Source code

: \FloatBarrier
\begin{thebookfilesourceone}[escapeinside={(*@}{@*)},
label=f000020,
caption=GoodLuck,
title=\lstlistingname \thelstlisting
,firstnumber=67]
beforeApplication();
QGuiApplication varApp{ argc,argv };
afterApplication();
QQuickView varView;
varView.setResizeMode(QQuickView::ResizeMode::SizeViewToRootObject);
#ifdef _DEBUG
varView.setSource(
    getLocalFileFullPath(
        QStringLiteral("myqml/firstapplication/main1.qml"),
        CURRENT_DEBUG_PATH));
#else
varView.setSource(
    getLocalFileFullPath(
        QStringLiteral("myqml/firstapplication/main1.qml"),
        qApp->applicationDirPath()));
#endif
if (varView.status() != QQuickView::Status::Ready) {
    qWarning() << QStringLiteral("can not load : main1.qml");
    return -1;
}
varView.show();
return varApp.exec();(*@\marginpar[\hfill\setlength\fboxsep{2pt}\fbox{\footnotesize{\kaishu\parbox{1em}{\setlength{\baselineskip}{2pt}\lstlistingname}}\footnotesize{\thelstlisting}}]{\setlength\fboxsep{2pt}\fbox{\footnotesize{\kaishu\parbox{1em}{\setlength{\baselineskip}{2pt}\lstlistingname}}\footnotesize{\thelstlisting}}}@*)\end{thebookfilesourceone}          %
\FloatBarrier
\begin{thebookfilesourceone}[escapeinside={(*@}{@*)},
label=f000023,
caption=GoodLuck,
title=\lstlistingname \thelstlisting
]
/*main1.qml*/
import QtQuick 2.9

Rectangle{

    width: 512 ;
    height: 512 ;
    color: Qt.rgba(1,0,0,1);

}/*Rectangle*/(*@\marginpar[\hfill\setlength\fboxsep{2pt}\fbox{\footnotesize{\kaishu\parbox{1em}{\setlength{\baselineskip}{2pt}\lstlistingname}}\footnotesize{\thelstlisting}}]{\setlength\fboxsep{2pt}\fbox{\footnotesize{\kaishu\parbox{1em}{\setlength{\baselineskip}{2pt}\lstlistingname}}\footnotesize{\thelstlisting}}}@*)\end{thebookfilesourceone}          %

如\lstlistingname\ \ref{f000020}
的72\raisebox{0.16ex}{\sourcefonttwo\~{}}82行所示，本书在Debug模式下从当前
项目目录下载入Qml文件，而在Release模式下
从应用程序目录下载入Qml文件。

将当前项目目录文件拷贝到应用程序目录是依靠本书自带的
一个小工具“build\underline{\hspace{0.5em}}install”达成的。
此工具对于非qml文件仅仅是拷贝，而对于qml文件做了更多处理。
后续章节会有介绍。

====

Give an exact repetition of all the material.

#### [Reply to the exercise]
Source code

: \FloatBarrier
\begin{thebookfilesourceone}[escapeinside={(*@}{@*)},
label=f000020,
caption=GoodLuck,
title=\lstlistingname \thelstlisting
,firstnumber=67]
beforeApplication();
QGuiApplication varApp{ argc,argv };
afterApplication();
QQuickView varView;
varView.setResizeMode(QQuickView::ResizeMode::SizeViewToRootObject);
#ifdef _DEBUG
varView.setSource(
    getLocalFileFullPath(
        QStringLiteral("myqml/firstapplication/main1.qml"),
        CURRENT_DEBUG_PATH));
#else
varView.setSource(
    getLocalFileFullPath(
        QStringLiteral("myqml/firstapplication/main1.qml"),
        qApp->applicationDirPath()));
#endif
if (varView.status() != QQuickView::Status::Ready) {
    qWarning() << QStringLiteral("can not load : main1.qml");
    return -1;
}
varView.show();
return varApp.exec();(*@\marginpar[\hfill\setlength\fboxsep{2pt}\fbox{\footnotesize{\kaishu\parbox{1em}{\setlength{\baselineskip}{2pt}\lstlistingname}}\footnotesize{\thelstlisting}}]{\setlength\fboxsep{2pt}\fbox{\footnotesize{\kaishu\parbox{1em}{\setlength{\baselineskip}{2pt}\lstlistingname}}\footnotesize{\thelstlisting}}}@*)\end{thebookfilesourceone}          %
\FloatBarrier
\begin{thebookfilesourceone}[escapeinside={(*@}{@*)},
label=f000023,
caption=GoodLuck,
title=\lstlistingname \thelstlisting
]
/*main1.qml*/
import QtQuick 2.9

Rectangle{

    width: 512 ;
    height: 512 ;
    color: Qt.rgba(1,0,0,1);

}/*Rectangle*/(*@\marginpar[\hfill\setlength\fboxsep{2pt}\fbox{\footnotesize{\kaishu\parbox{1em}{\setlength{\baselineskip}{2pt}\lstlistingname}}\footnotesize{\thelstlisting}}]{\setlength\fboxsep{2pt}\fbox{\footnotesize{\kaishu\parbox{1em}{\setlength{\baselineskip}{2pt}\lstlistingname}}\footnotesize{\thelstlisting}}}@*)\end{thebookfilesourceone}          %

如\lstlistingname\ \ref{f000020}
的72\raisebox{0.16ex}{\sourcefonttwo\~{}}82行所示，本书在Debug模式下从当前
项目目录下载入Qml文件，而在Release模式下
从应用程序目录下载入Qml文件。

将当前项目目录文件拷贝到应用程序目录是依靠本书自带的
一个小工具“build\underline{\hspace{0.5em}}install”达成的。
此工具对于非qml文件仅仅是拷贝，而对于qml文件做了更多处理。
后续章节会有介绍。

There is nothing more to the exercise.